2025, Sep 26 01:00

Ruff and environment-provided globals: silencing F821 for Databricks spark via builtins

Stop Ruff F821 undefined-name in Databricks notebooks: declare globals like spark in builtins (pyproject.toml) and keep your code clean. Stay consistent.

Ruff and environment-provided globals: how to silence F821 without littering your code

Working with notebooks in a managed environment like Databricks often means relying on globals that the platform injects for you. One of the most common examples is spark. Locally, however, your linter does not see that runtime context and raises F821 undefined-name. It’s a legitimate signal from the tool, but a nuisance in this case.

Minimal reproducible example

The snippet below is perfectly valid in a Databricks notebook, yet ruff check reports F821:

# Databricks notebook source
result_frame = spark.sql("SELECT 'hello world'")
result_frame.show()

Why this triggers F821

The code references a name that isn’t declared in the file itself. In the Databricks runtime, spark is provided by the environment, but the linter only sees the source and treats the identifier as undefined, which leads to the F821 undefined-name error.

Обvious workarounds exist, like explicitly loading the global or sprinkling # noqa: F821 where necessary, but both approaches either add boilerplate or clutter. There’s a cleaner way to declare such names for Ruff.
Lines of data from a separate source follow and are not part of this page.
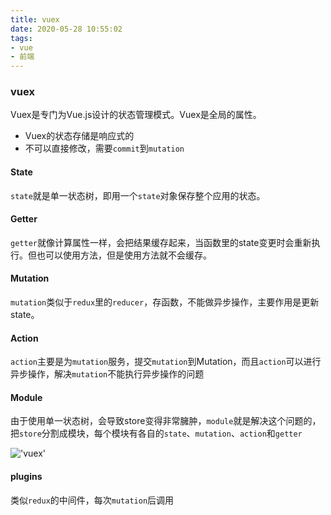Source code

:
 ```yaml
---
title: vuex
date: 2020-05-28 10:55:02
tags:
- vue
- 前端
---
```


###  vuex
Vuex是专门为Vue.js设计的状态管理模式。Vuex是全局的属性。
- Vuex的状态存储是响应式的
- 不可以直接修改，需要`commit`到`mutation`

#### State
`state`就是单一状态树，即用一个`state`对象保存整个应用的状态。

#### Getter
`getter`就像计算属性一样，会把结果缓存起来，当函数里的state变更时会重新执行。但也可以使用方法，但是使用方法就不会缓存。

#### Mutation
`mutation`类似于`redux`里的`reducer`，存函数，不能做异步操作，主要作用是更新state。

#### Action
`action`主要是为`mutation`服务，提交`mutation`到Mutation，而且`action`可以进行异步操作，解决`mutation`不能执行异步操作的问题

#### Module
由于使用单一状态树，会导致store变得非常臃肿，`module`就是解决这个问题的，把`store`分割成模块，每个模块有各自的`state`、`mutation`、`action`和`getter`

!['vuex'](https://vuex.vuejs.org/vuex.png)

#### plugins
类似`redux`的中间件，每次`mutation`后调用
Solution: tell Ruff about your globals via builtins

Ruff supports a setting that declares additional built-in names. By listing spark there, you instruct the linter to treat it as a known global and stop flagging it as undefined. You can place this configuration in either pyproject.toml or ruff.toml.

# pyproject.toml
[tool.ruff]
builtins = ["spark"]
# ruff.toml
builtins = ["spark"]

After adding this entry, Ruff will no longer raise F821 for usages of spark in your notebooks.

Why it’s worth doing

Declaring environment-provided globals in Ruff keeps the code focused on business logic, without extra imports or per-line suppressions. It also codifies an intentional contract with the execution environment in a single, centralized place—the linter configuration—so the behavior is consistent across the codebase.

Conclusion

If your Python notebooks depend on Databricks-provided globals like spark, configure Ruff to recognize them through the builtins setting. Keep the code clean, avoid unnecessary noise, and retain helpful static checks everywhere else.

The article is based on a question from StackOverflow by Fabitosh and an answer by InSync.